WHAT YOU NEED TO DO: Take every line from the listing below that contains "README".

ENTRIES SUPPLIED:
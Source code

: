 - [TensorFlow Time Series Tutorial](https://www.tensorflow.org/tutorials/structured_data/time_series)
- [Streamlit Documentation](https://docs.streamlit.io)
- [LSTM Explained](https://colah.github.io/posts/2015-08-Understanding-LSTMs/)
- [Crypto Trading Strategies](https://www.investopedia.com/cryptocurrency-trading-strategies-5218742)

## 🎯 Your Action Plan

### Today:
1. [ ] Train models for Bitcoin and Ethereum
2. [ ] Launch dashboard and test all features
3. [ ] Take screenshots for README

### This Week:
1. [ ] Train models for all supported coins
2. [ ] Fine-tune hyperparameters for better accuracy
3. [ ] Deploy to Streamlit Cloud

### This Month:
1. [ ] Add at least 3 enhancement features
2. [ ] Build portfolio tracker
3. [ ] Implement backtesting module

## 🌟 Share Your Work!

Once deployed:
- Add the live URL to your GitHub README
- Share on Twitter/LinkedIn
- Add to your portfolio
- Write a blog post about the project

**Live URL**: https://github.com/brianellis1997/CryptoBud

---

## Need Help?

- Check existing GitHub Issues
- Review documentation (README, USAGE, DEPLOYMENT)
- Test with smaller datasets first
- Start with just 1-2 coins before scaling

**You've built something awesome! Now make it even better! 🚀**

REPLY TO THE EXERCISE:
3. [ ] Take screenshots for README
- Add the live URL to your GitHub README
- Review documentation (README, USAGE, DEPLOYMENT)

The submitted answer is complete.